Suspend/resume not working as expected

classic Classic list List threaded Threaded
8 messages Options
Reply | Threaded
Open this post in threaded view
|

Suspend/resume not working as expected

Adrian Miron
The following issue was discovered while doing some work with hibernate, but it boils down to the following scenario:

1. start a transaction
2. create a prepared statement (and keep a reference to it for later use)
3. execute the statement
4. suspend the transaction
5. resume the transaction
6. execute the prepared statement a second time

By doing some debugging I saw that suspend will call xaresource.end(tmsuccess) for all resources in the transaction, but resume won’t start them again. (probably because they will be lazily started with a tmjoin later when they are used – via JdbcConnectionHandle)

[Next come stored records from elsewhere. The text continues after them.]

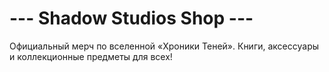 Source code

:# --- Shadow Studios Shop ---
Официальный мерч по вселенной «Хроники Теней». Книги, 
аксессуары и коллекционные предметы для всех!
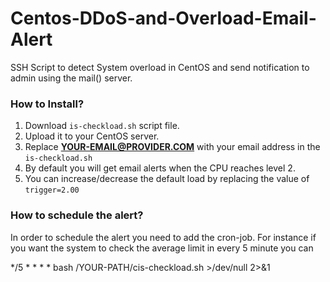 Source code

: # Centos-DDoS-and-Overload-Email-Alert
SSH Script to detect System overload in CentOS and send notification to admin using the mail() server.

### How to Install?
1. Download `is-checkload.sh` script file.
2. Upload it to your CentOS server.
3. Replace **YOUR-EMAIL@PROVIDER.COM** with your email address in the `is-checkload.sh`
4. By default you will get email alerts when the CPU reaches level 2.
5. You can increase/decrease the default load by replacing the value of `trigger=2.00`

### How to schedule the alert?
In order to schedule the alert you need to add the cron-job.
For instance if you want the system to check the average limit in every 5 minute you can 

*/5 * * * * bash /YOUR-PATH/cis-checkload.sh >/dev/null 2>&1
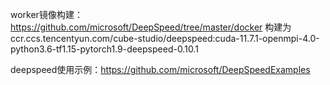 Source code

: worker镜像构建：https://github.com/microsoft/DeepSpeed/tree/master/docker
构建为ccr.ccs.tencentyun.com/cube-studio/deepspeed:cuda-11.7.1-openmpi-4.0-python3.6-tf1.15-pytorch1.9-deepspeed-0.10.1

deepspeed使用示例：https://github.com/microsoft/DeepSpeedExamples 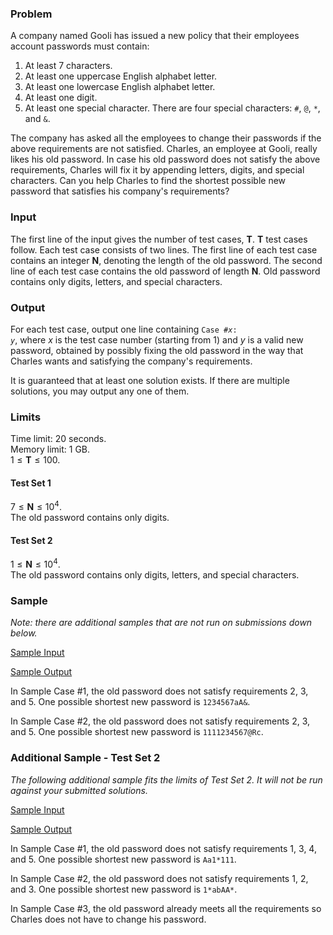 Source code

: ### Problem

A company named Gooli has issued a new policy that their employees account
passwords must contain:

1. At least $7$ characters.
2. At least one uppercase English alphabet letter.
3. At least one lowercase English alphabet letter.
4. At least one digit.
5. At least one special character. There are four special characters: `#`, `@`,
   `*`, and `&`.

The company has asked all the employees to change their passwords if the above
requirements are not satisfied. Charles, an employee at Gooli, really likes his
old password. In case his old password does not satisfy the above requirements,
Charles will fix it by appending letters, digits, and special characters. Can
you help Charles to find the shortest possible new password that satisfies his
company's requirements?

### Input

The first line of the input gives the number of test cases, $\mathbf{T}$.
$\mathbf{T}$ test cases follow. Each test case consists of two lines. The first
line of each test case contains an integer $\mathbf{N}$, denoting the length of
the old password. The second line of each test case contains the old password
of length $\mathbf{N}$. Old password contains only digits, letters, and special
characters.

### Output

For each test case, output one line containing
<code>Case #<i>x</i>: <i>y</i></code>, where $x$ is the test case number
(starting from 1) and $y$ is a valid new password, obtained by possibly fixing
the old password in the way that Charles wants and satisfying the company's
requirements.

It is guaranteed that at least one solution exists. If there are multiple
solutions, you may output any one of them.

### Limits

Time limit: 20 seconds.  
Memory limit: 1 GB.  
$1 \le \mathbf{T} \le 100$.

#### Test Set 1

$7 \le \mathbf{N} \le 10^4$.  
The old password contains only digits.

#### Test Set 2

$1 \le \mathbf{N} \le 10^4$.  
The old password contains only digits, letters, and special characters.

### Sample

*Note: there are additional samples that are not run on submissions down
below.*

[Sample Input](new_password_sample_ts1_input.txt)

[Sample Output](new_password_sample_ts1_output.txt)

In Sample Case #1, the old password does not satisfy requirements $2$, $3$, and
$5$. One possible shortest new password is `1234567aA&`.

In Sample Case #2, the old password does not satisfy requirements $2$, $3$, and
$5$. One possible shortest new password is `1111234567@Rc`.

### Additional Sample - Test Set 2

*The following additional sample fits the limits of Test Set 2. It will not be
run against your submitted solutions.*

[Sample Input](new_password_sample_ts2_input.txt)

[Sample Output](new_password_sample_ts2_output.txt)

In Sample Case #1, the old password does not satisfy requirements $1$, $3$,
$4$, and $5$. One possible shortest new password is `Aa1*111`.

In Sample Case #2, the old password does not satisfy requirements $1$, $2$, and
$3$. One possible shortest new password is `1*abAA*`.

In Sample Case #3, the old password already meets all the requirements so
Charles does not have to change his password.
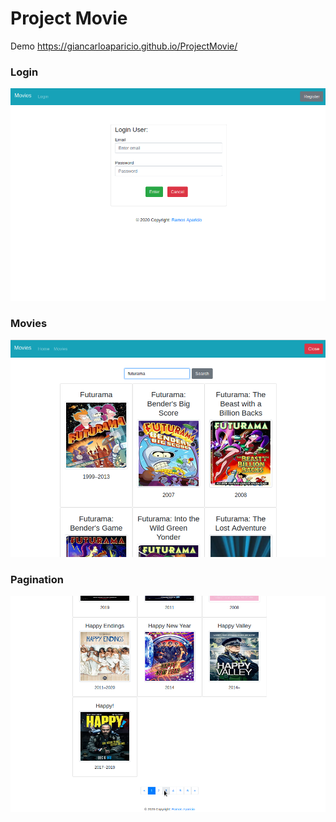 # Project Movie

Demo https://giancarloaparicio.github.io/ProjectMovie/

### Login

![Login](photo1.png)

### Movies

![Login](photo2.png)

### Pagination

![Login](photo3.png)
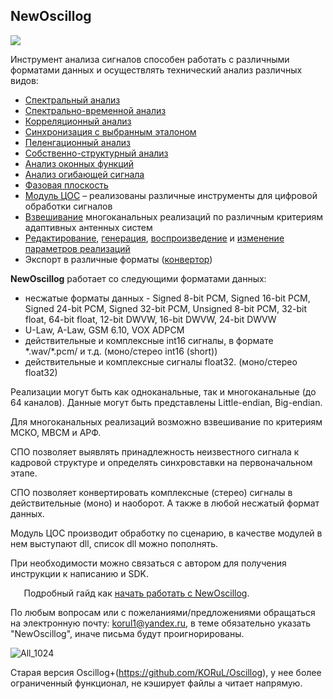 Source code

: ## **NewOscillog**

![](media/images/Aspose.Words.27f32d33-06f6-498a-8ec5-c7bc19ce7d49.001.png)

Инструмент анализа сигналов способен работать с различными форматами данных и осуществлять технический анализ различных видов:

- [Спектральный анализ](./Spectr.md)
- [Спектрально-временной анализ](./SpectrPrimer.md)
- [Корреляционный анализ](./Corr.md)
- [Синхронизация с выбранным эталоном](./Synchr.md)
- [Пеленгационный анализ](./Peleng.md)
- [Собственно-структурный анализ](./VSZ.md)
- [Анализ оконных функций](./Wintool.md)
- [Анализ огибающей сигнала](./Ogib.md)
- [Фазовая плоскость](./Phaz.md)
- [Модуль ЦОС](./Modul.md) – реализованы различные инструменты для цифровой обработки сигналов
- [Взвешивание](./MSKOMVSM.md) многоканальных реализаций по различным критериям адаптивных антенных систем
- [Редактирование](./Redactor.md), [генерация](./Generator.md), [воспроизведение](./Play.md) и [изменение параметров реализаций](./ParametrChange.md)
- Экспорт в различные форматы ([конвертор](./Convert.md))

**NewOscillog** работает со следующими форматами данных: 

- несжатые форматы данных - Signed 8-bit PCM, Signed 16-bit PCM, Signed 24-bit PCM, Signed 32-bit PCM, Unsigned 8-bit PCM, 32-bit float, 64-bit float, 12-bit DWVW, 16-bit DWVW, 24-bit DWVW 
- U-Law, A-Law, GSM 6.10, VOX ADPCM
- действительные и комплексные int16 сигналы, в формате \*.wav/\*.pcm/ и т.д. (моно/стерео int16 (short))
- действительные и комплексные сигналы float32. (моно/стерео float32)

Реализации могут быть как одноканальные, так и многоканальные (до 64 каналов). Данные могут быть представлены Little-endian, Big-endian.



Для многоканальных реализаций возможно взвешивание по критериям МСКО, МВСМ и АРФ.

СПО позволяет выявлять принадлежность неизвестного сигнала к кадровой структуре и определять синхровставки на первоначальном этапе.

СПО позволяет конвертировать комплексные (стерео) сигналы в действительные (моно) и наоборот. А также в любой несжатый формат данных.

Модуль ЦОС производит обработку по сценарию, в качестве модулей в нем выступают dll, список dll можно пополнять.

При необходимости можно связаться с автором для получения инструкции к написанию и SDK.

`	`Подробный гайд как [начать работать с NewOscillog](./StartWork.md).

По любым вопросам или с пожеланиями/предложениями обращаться на электронную почту: korul1@yandex.ru, в теме обязательно указать "NewOscillog", иначе письма будут проигнорированы.

![](media/images/Aspose.Words.27f32d33-06f6-498a-8ec5-c7bc19ce7d49.002.png "All_1024")


Старая версия Oscillog+(https://github.com/KORuL/Oscillog), у нее более ограниченный функционал, не кэширует файлы а читает напрямую. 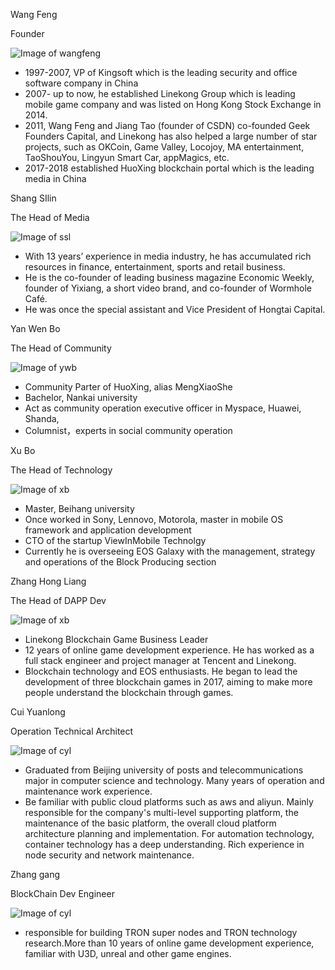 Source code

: 
Wang Feng

Founder

![Image of wangfeng](http://static.huoxing24.com/images/2018/05/15/1526388071506734.jpg)


* 1997-2007, VP of Kingsoft which is the leading security and office software company in China
* 2007- up to now, he established Linekong Group which is leading mobile game company and was listed on Hong Kong Stock Exchange in 2014. 
* 2011, Wang Feng and Jiang Tao (founder of CSDN) co-founded Geek Founders Capital, and Linekong has also helped a large number of star projects, such as OKCoin, Game Valley, Locojoy, MA entertainment, TaoShouYou, Lingyun Smart Car, appMagics, etc.
* 2017-2018 established HuoXing blockchain portal which is the leading media in China
  
Shang SIlin 

The Head of Media

![Image of ssl](http://static.huoxing24.com/images/2018/05/15/1526388070917416.jpg)

* With 13 years’ experience in media industry, he has accumulated rich resources in finance, entertainment, sports and retail business. 
* He is the co-founder of leading business magazine Economic Weekly, founder of Yixiang, a short video brand, and co-founder of Wormhole Café. 
* He was once the special assistant and Vice President of Hongtai Capital.


Yan Wen Bo

The Head of Community

![Image of ywb](http://static.huoxing24.com/images/2018/05/15/1526388071056726.jpg)

* Community Parter of HuoXing, alias MengXiaoShe
* Bachelor, Nankai university
* Act as community operation executive officer in Myspace, Huawei, Shanda,
* Columnist，experts in social community operation


Xu Bo

The Head of Technology

![Image of xb](http://static.huoxing24.com/images/2018/05/15/1526388071205623.jpg)

* Master, Beihang university
* Once worked in Sony, Lennovo, Motorola, master in mobile OS framework and application development
* CTO of the startup ViewInMobile Technolgy
* Currently he is overseeing EOS Galaxy with the management, strategy and operations of the Block Producing section

Zhang Hong Liang

The Head of DAPP Dev

![Image of xb](http://static.huoxing24.com/images/2018/05/15/1526388071028772.jpg)

* Linekong Blockchain Game Business Leader
* 12 years of online game development experience. He has worked as a full stack engineer and project manager at Tencent and Linekong.
* Blockchain technology and EOS enthusiasts. He began to lead the development of three blockchain games in 2017, aiming to make more people understand the blockchain through games.

Cui Yuanlong

Operation Technical Architect

![Image of cyl](http://static.huoxing24.com/images/2018/05/15/1526388071554415.jpg)

* Graduated from Beijing university of posts and telecommunications major in computer science and technology. Many years of operation and maintenance work experience.
* Be familiar with public cloud platforms such as aws and aliyun. Mainly responsible for the company's multi-level supporting platform, the maintenance of the basic platform, the overall cloud platform architecture planning and implementation. For automation technology, container technology has a deep understanding. Rich experience in node security and network maintenance.

Zhang gang

BlockChain Dev Engineer

![Image of cyl](https://huoxing24.oss-cn-beijing.aliyuncs.com/image/news/2018/05/1526455737722445.jpg)

* responsible for building TRON super nodes and TRON technology research.More than 10 years of online game development experience, familiar with U3D, unreal and other game engines.
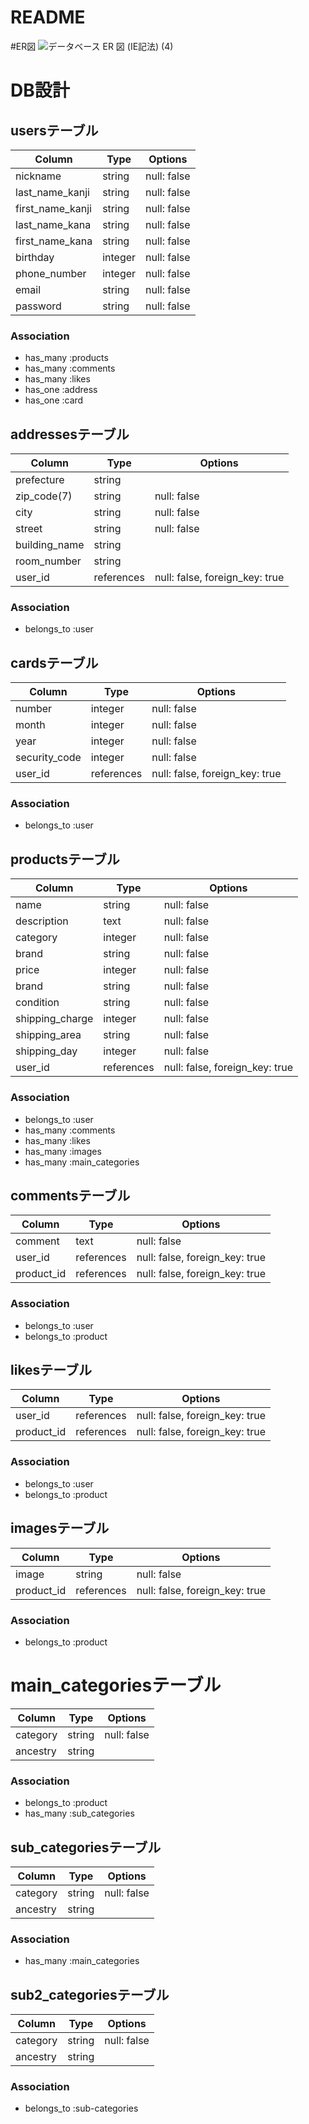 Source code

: # README

#ER図
![データベース ER 図 (IE記法) (4)](https://user-images.githubusercontent.com/67144675/88154131-50dfb480-cc41-11ea-9996-05373d0a0462.png)


# DB設計
## usersテーブル
|Column|Type|Options|
|------|----|-------|
|nickname|string|null: false|
|last_name_kanji|string|null: false|
|first_name_kanji|string|null: false|
|last_name_kana|string|null: false|
|first_name_kana|string|null: false|
|birthday|integer|null: false|
|phone_number|integer|null: false|
|email|string|null: false|
|password|string|null: false|
### Association
- has_many :products
- has_many :comments
- has_many :likes
- has_one :address
- has_one :card


## addressesテーブル
|Column|Type|Options|
|------|----|-------|
|prefecture|string|
|zip_code(7)|string|null: false|
|city|string|null: false|
|street|string|null: false|
|building_name|string|
|room_number|string|
|user_id|references|null: false, foreign_key: true|
### Association
- belongs_to :user


## cardsテーブル
|Column|Type|Options|
|------|----|-------|
|number|integer|null: false|
|month|integer|null: false|
|year|integer|null: false|
|security_code|integer|null: false|
|user_id|references|null: false, foreign_key: true|
### Association
- belongs_to :user


## productsテーブル
|Column|Type|Options|
|------|----|-------|
|name|string|null: false|
|description|text|null: false|
|category|integer|null: false|
|brand|string|null: false|
|price|integer|null: false|
|brand|string|null: false|
|condition|string|null: false|
|shipping_charge|integer|null: false|
|shipping_area|string|null: false|
|shipping_day|integer|null: false|
|user_id|references|null: false, foreign_key: true|
### Association
- belongs_to :user
- has_many :comments
- has_many :likes
- has_many :images
- has_many :main_categories


## commentsテーブル
|Column|Type|Options|
|------|----|-------|
|comment|text|null: false|
|user_id|references|null: false, foreign_key: true|
|product_id|references|null: false, foreign_key: true|
### Association
- belongs_to :user
- belongs_to :product


## likesテーブル
|Column|Type|Options|
|------|----|-------|
|user_id|references|null: false, foreign_key: true|
|product_id|references|null: false, foreign_key: true|
### Association
- belongs_to :user
- belongs_to :product


## imagesテーブル
|Column|Type|Options|
|------|----|-------|
|image|string|null: false|
|product_id|references|null: false, foreign_key: true|
### Association
- belongs_to :product


# main_categoriesテーブル
|Column|Type|Options|
|------|----|-------|
|category|string|null: false|
|ancestry|string|
### Association
- belongs_to :product
- has_many :sub_categories

## sub_categoriesテーブル
|Column|Type|Options|
|------|----|-------|
|category|string|null: false|
|ancestry|string|
### Association
- has_many :main_categories


## sub2_categoriesテーブル
|Column|Type|Options|
|------|----|-------|
|category|string|null: false|
|ancestry|string|
### Association
- belongs_to :sub-categories
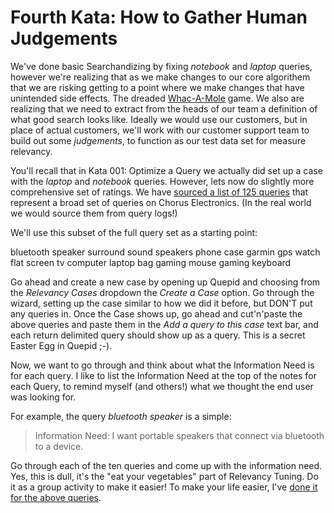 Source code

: # Fourth Kata: How to Gather Human Judgements

We've done basic Searchandizing by fixing _notebook_ and _laptop_ queries, however we're realizing that as we make changes to our core algorithem that we are risking getting to a point where we make changes that have unintended side effects.  The dreaded [Whac-A-Mole](https://en.wikipedia.org/wiki/Whac-A-Mole) game.  We also are realizing that we need to extract from the heads of our team a definition of what good search looks like.  Ideally we would use our customers, but in place of actual customers, we'll work with our customer support team to build out some *judgements*, to function as our test data set for measure relevancy.  

You'll recall that in Kata 001: Optimize a Query we actually did set up a case with the _laptop_ and _notebook_ queries.  However, lets now do slightly more comprehensive set of ratings.   We have [sourced a list of 125 queries](https://docs.google.com/spreadsheets/d/1y8ZS53CdHtTcSVPVTqnysQOGRtd7uRKvmKlj3RztEsA/edit?usp=sharing) that represent a broad set of queries on Chorus Electronics.  (In the real world we would source them from query logs!)

We'll use this subset of the full query set as a starting point:

bluetooth speaker
surround sound speakers
phone case
garmin
gps watch
flat screen tv
computer
laptop bag
gaming mouse
gaming keyboard

Go ahead and create a new case by opening up Quepid and choosing from the _Relevancy Cases_ dropdown the _Create a Case_ option.  Go through the wizard, setting up the case similar to how we did it before, but DON'T put any queries in.  Once the Case shows up, go ahead and cut'n'paste the above queries and paste them in the _Add a query to this case_ text bar, and each return delimited query should show up as a query.  This is a secret Easter Egg in Quepid ;-).

Now, we want to go through and think about what the Information Need is for each query.   I like to list the Information Need at the top of the notes for each Query, to remind myself (and others!) what we thought the end user was looking for.

For example, the query _bluetooth speaker_ is a simple:

> Information Need: I want portable speakers that connect via bluetooth to a device.

Go through each of the ten queries and come up with the information need.  Yes, this is dull, it's the "eat your vegetables" part of Relevancy Tuning.   Do it as a group activity to make it easier!   To make your life easier, I've [done it for the above queries](https://docs.google.com/spreadsheets/d/1y8ZS53CdHtTcSVPVTqnysQOGRtd7uRKvmKlj3RztEsA/edit#gid=648474003).
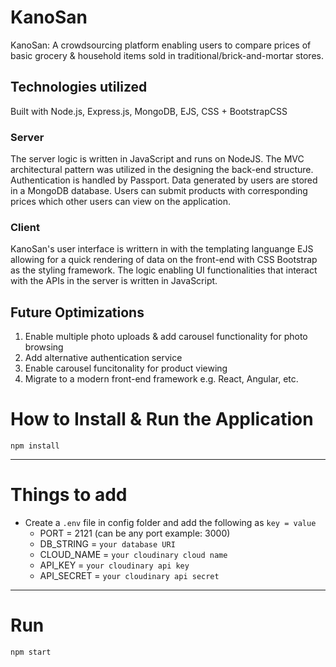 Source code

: 
# KanoSan
KanoSan: A crowdsourcing platform enabling users to compare prices of basic grocery & household items sold in
traditional/brick-and-mortar stores.


## Technologies utilized
Built with Node.js, Express.js, MongoDB, EJS, CSS + BootstrapCSS

### Server
The server logic is written in JavaScript and runs on NodeJS. The MVC architectural pattern was utilized in the designing the back-end structure. Authentication is handled by Passport. Data generated by users are stored in a MongoDB database. Users can submit products with corresponding prices which other users can view on the application.

### Client
KanoSan's user interface is writtern in with the templating languange EJS allowing for a quick rendering of data on the front-end with CSS Bootstrap as the styling framework. The logic enabling UI functionalities that interact with the APIs in the server is written in JavaScript.

## Future Optimizations
1) Enable multiple photo uploads & add carousel functionality for photo browsing
2) Add alternative authentication service
3) Enable carousel funcitonality for product viewing
4) Migrate to a modern front-end framework e.g. React, Angular, etc.



# How to Install & Run the Application

`npm install`

---

# Things to add

- Create a `.env` file in config folder and add the following as `key = value`
  - PORT = 2121 (can be any port example: 3000)
  - DB_STRING = `your database URI`
  - CLOUD_NAME = `your cloudinary cloud name`
  - API_KEY = `your cloudinary api key`
  - API_SECRET = `your cloudinary api secret`

---

# Run

`npm start`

But in this case, the second execution of that prepared statement is not “intercepted” by bitronix, and it will execute on a connection that was previously ended.  From my observations results may vary: sometimes the statement execution just blocks, other times it is successful but done in a new transaction.

I did a wild guess :) and added the following line:
xaResourceHolderState.start(XAResource.TMJOIN);
in XAResourceManager# resume() right before the end of the loop and things seem to work, but I really don’t know if it’s the right thing to do.


I'm using:
Bitronix 1.3.2
MSSQL 2005
MSSQL JDBC driver v2.0
Reply | Threaded
Open this post in threaded view
|

Re: Suspend/resume not working as expected

Ludovic Orban
Administrator
Hi,

Strictly speaking this isn't a bug but a limitation of the current connection pool but I agree the result is the same: it does not work as you expect it to.

Your patch is just going to work in this exact situation and only if the underlying database properly supports transaction joining. I've searched for the best way to cope with that problem and the only proper way is to wrap the driver's Statement / PreparedStatement / CallableStatement objects and trigger enlistment from there which is quite a serious change.

A simpler (but largely less elegant) fix XAResourceManager#resume() could re-enlist the resource. This isn't as easy as it sounds as some logic to check if TMJOIN is disabled or not must be added and some internal safeguards must be relaxed.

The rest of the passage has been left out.